TASK BRIEF -
The answer must consist of every line below that contains the word "improve".

PROVIDED RECORDS -
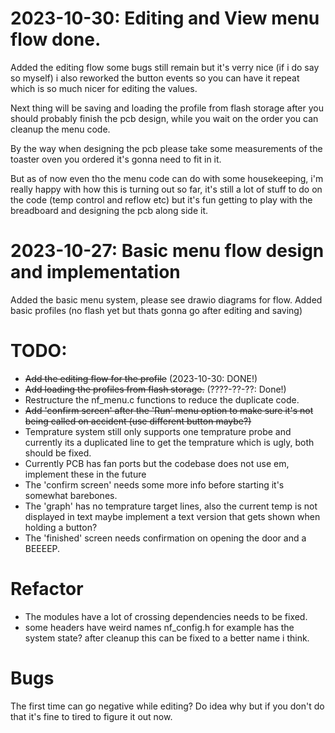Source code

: # 2023-10-30: Editing and View menu flow done.
Added the editing flow some bugs still remain but it's verry nice (if i do say so myself)
i also reworked the button events so you can have it repeat which is so much nicer for editing the values.

Next thing will be saving and loading the profile from flash storage
after you should probably finish the pcb design, while you wait on the order you can cleanup the menu code.

By the way when designing the pcb please take some measurements of the toaster oven you ordered
it's gonna need to fit in it. 

But as of now even tho the menu code can do with some housekeeping, i'm really happy with how
this is turning out so far, it's still a lot of stuff to do on the code (temp control and reflow etc)
but it's fun getting to play with the breadboard and designing the pcb along side it.

# 2023-10-27: Basic menu flow design and implementation
Added the basic menu system, please see drawio diagrams for flow.
Added basic profiles (no flash yet but thats gonna go after editing and saving)

# TODO:
* ~~Add the editing flow for the profile~~ (2023-10-30: DONE!)
* ~~Add loading the profiles from flash storage.~~ (????-??-??: Done!)
* Restructure the nf_menu.c functions to reduce the duplicate code.
* ~~Add 'confirm screen' after the 'Run' menu option to make sure it's not being called on accident (use different button maybe?)~~
* Temprature system still only supports one temprature probe and currently its a duplicated line to get the temprature which is ugly, both should be fixed.
* Currently PCB has fan ports but the codebase does not use em, implement these in the future
* The 'confirm screen' needs some more info before starting it's somewhat barebones.
* The 'graph' has no temprature target lines, also the current temp is not displayed in text maybe implement a text version that gets shown when holding a button?
* The 'finished' screen needs confirmation on opening the door and a BEEEEP.


# Refactor  
* The modules have a lot of crossing dependencies needs to be fixed.
* some headers have weird names nf_config.h for example has the system state? after cleanup
this can be fixed to a better name i think.



# Bugs
The first time can go negative while editing? Do idea why but if you don't do that it's fine to tired to figure it out now.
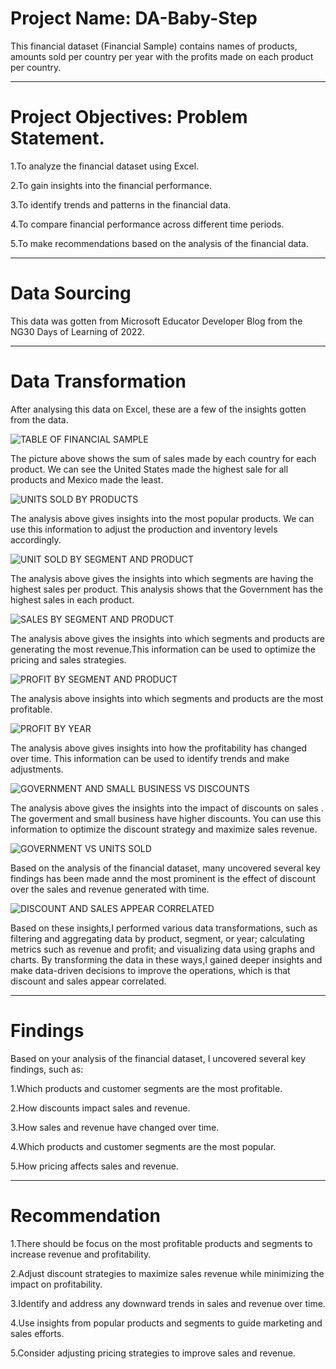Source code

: # Project Name: DA-Baby-Step
This financial dataset (Financial Sample) contains names of products, amounts sold per country per year with the profits made on each product per country.


----
# Project Objectives: Problem Statement.

1.To analyze the financial dataset using Excel.

2.To gain insights into the financial performance.

3.To identify trends and patterns in the financial data.

4.To compare financial performance across different time periods.

5.To make recommendations based on the analysis of the financial data.

----
# Data Sourcing

This data was gotten from Microsoft Educator Developer Blog from the NG30 Days of Learning of 2022.


----
# Data Transformation

After analysing this data on Excel, these are a few of the insights gotten from the data.

![TABLE OF FINANCIAL SAMPLE](https://user-images.githubusercontent.com/131447403/235128333-35e08bf1-3007-4fdd-b826-a902c4b91be6.png)

The picture above shows the sum of sales made by each country for each product. We can see the United States made the highest sale for all products and Mexico made the least.



![UNITS SOLD BY PRODUCTS](https://user-images.githubusercontent.com/131447403/235128891-62869aa1-f90d-433f-807b-a6b8c082ffca.png)

The analysis above gives insights into the most popular products. We can use this information to adjust the production and inventory levels accordingly.



![UNIT SOLD BY SEGMENT AND PRODUCT](https://user-images.githubusercontent.com/131447403/235129678-6da3ebb4-30d8-498c-852b-46d542984e72.png)

The analysis above gives the insights into which segments are having the highest sales per product. 
This analysis shows that the Government has the highest sales in each product.



![SALES BY SEGMENT AND PRODUCT](https://user-images.githubusercontent.com/131447403/235131033-48f4c572-183b-4aee-af57-97c0a61e7ca1.png)

The analysis above gives the insights into which segments and products are generating the most revenue.This information can be used to optimize the pricing and sales strategies.



![PROFIT BY SEGMENT AND PRODUCT](https://user-images.githubusercontent.com/131447403/235131573-ae29511e-2a92-49bb-aac9-ef94262fd5f6.png)

The analysis above insights into which segments and products are the most profitable.



![PROFIT BY YEAR](https://user-images.githubusercontent.com/131447403/235132049-8decd197-4d12-463d-bcd4-6903176b8d63.png)

 The  analysis above gives insights into how the profitability has changed over time. This information can be used to identify trends and make adjustments.
 
 
 
 ![GOVERNMENT AND SMALL BUSINESS VS DISCOUNTS](https://user-images.githubusercontent.com/131447403/235132589-694e2400-a693-4a08-967a-ce2bd2caad41.png)

 The analysis above gives the insights into the impact of discounts on sales . The goverment and small business have higher discounts. You can use this information to optimize the discount strategy and maximize sales revenue.
 
 
 
 ![GOVERNMENT VS UNITS SOLD](https://user-images.githubusercontent.com/131447403/235133244-3d0d3001-390e-4f40-9963-027818b16315.png)

Based on the analysis of the financial dataset,  many uncovered several key findings has been made annd the most prominent is the effect of discount over the sales and revenue generated with time.


 
 ![DISCOUNT AND SALES APPEAR CORRELATED](https://user-images.githubusercontent.com/131447403/235133889-950239d1-1f33-4e10-96a7-d03a37706610.png)
 
Based on these insights,I performed various data transformations, such as filtering and aggregating data by product, segment, or year; calculating metrics such as revenue and profit; and visualizing data using graphs and charts. By transforming the data in these ways,I gained deeper insights and make data-driven decisions to improve the operations, which is that discount and sales appear correlated.
 


----
# Findings

Based on your analysis of the financial dataset, I uncovered several key findings, such as:

1.Which products and customer segments are the most profitable.

2.How discounts impact sales and revenue.

3.How sales and revenue have changed over time.

4.Which products and customer segments are the most popular.

5.How pricing affects sales and revenue.

----
# Recommendation

1.There should be focus on the most profitable products and segments to increase revenue and profitability.

2.Adjust discount strategies to maximize sales revenue while minimizing the impact on profitability.

3.Identify and address any downward trends in sales and revenue over time.

4.Use insights from popular products and segments to guide marketing and sales efforts.

5.Consider adjusting pricing strategies to improve sales and revenue.
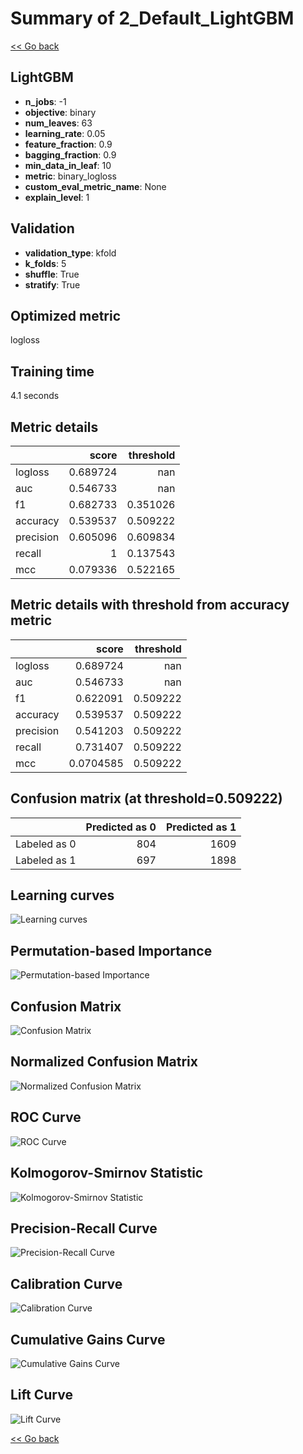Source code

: # Summary of 2_Default_LightGBM

[<< Go back](../README.md)


## LightGBM
- **n_jobs**: -1
- **objective**: binary
- **num_leaves**: 63
- **learning_rate**: 0.05
- **feature_fraction**: 0.9
- **bagging_fraction**: 0.9
- **min_data_in_leaf**: 10
- **metric**: binary_logloss
- **custom_eval_metric_name**: None
- **explain_level**: 1

## Validation
 - **validation_type**: kfold
 - **k_folds**: 5
 - **shuffle**: True
 - **stratify**: True

## Optimized metric
logloss

## Training time

4.1 seconds

## Metric details
|           |    score |   threshold |
|:----------|---------:|------------:|
| logloss   | 0.689724 |  nan        |
| auc       | 0.546733 |  nan        |
| f1        | 0.682733 |    0.351026 |
| accuracy  | 0.539537 |    0.509222 |
| precision | 0.605096 |    0.609834 |
| recall    | 1        |    0.137543 |
| mcc       | 0.079336 |    0.522165 |


## Metric details with threshold from accuracy metric
|           |     score |   threshold |
|:----------|----------:|------------:|
| logloss   | 0.689724  |  nan        |
| auc       | 0.546733  |  nan        |
| f1        | 0.622091  |    0.509222 |
| accuracy  | 0.539537  |    0.509222 |
| precision | 0.541203  |    0.509222 |
| recall    | 0.731407  |    0.509222 |
| mcc       | 0.0704585 |    0.509222 |


## Confusion matrix (at threshold=0.509222)
|              |   Predicted as 0 |   Predicted as 1 |
|:-------------|-----------------:|-----------------:|
| Labeled as 0 |              804 |             1609 |
| Labeled as 1 |              697 |             1898 |

## Learning curves
![Learning curves](learning_curves.png)

## Permutation-based Importance
![Permutation-based Importance](permutation_importance.png)
## Confusion Matrix

![Confusion Matrix](confusion_matrix.png)


## Normalized Confusion Matrix

![Normalized Confusion Matrix](confusion_matrix_normalized.png)


## ROC Curve

![ROC Curve](roc_curve.png)


## Kolmogorov-Smirnov Statistic

![Kolmogorov-Smirnov Statistic](ks_statistic.png)


## Precision-Recall Curve

![Precision-Recall Curve](precision_recall_curve.png)


## Calibration Curve

![Calibration Curve](calibration_curve_curve.png)


## Cumulative Gains Curve

![Cumulative Gains Curve](cumulative_gains_curve.png)


## Lift Curve

![Lift Curve](lift_curve.png)



[<< Go back](../README.md)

ANSWER BELOW -
Based on these insights,I performed various data transformations, such as filtering and aggregating data by product, segment, or year; calculating metrics such as revenue and profit; and visualizing data using graphs and charts. By transforming the data in these ways,I gained deeper insights and make data-driven decisions to improve the operations, which is that discount and sales appear correlated.
5.Consider adjusting pricing strategies to improve sales and revenue.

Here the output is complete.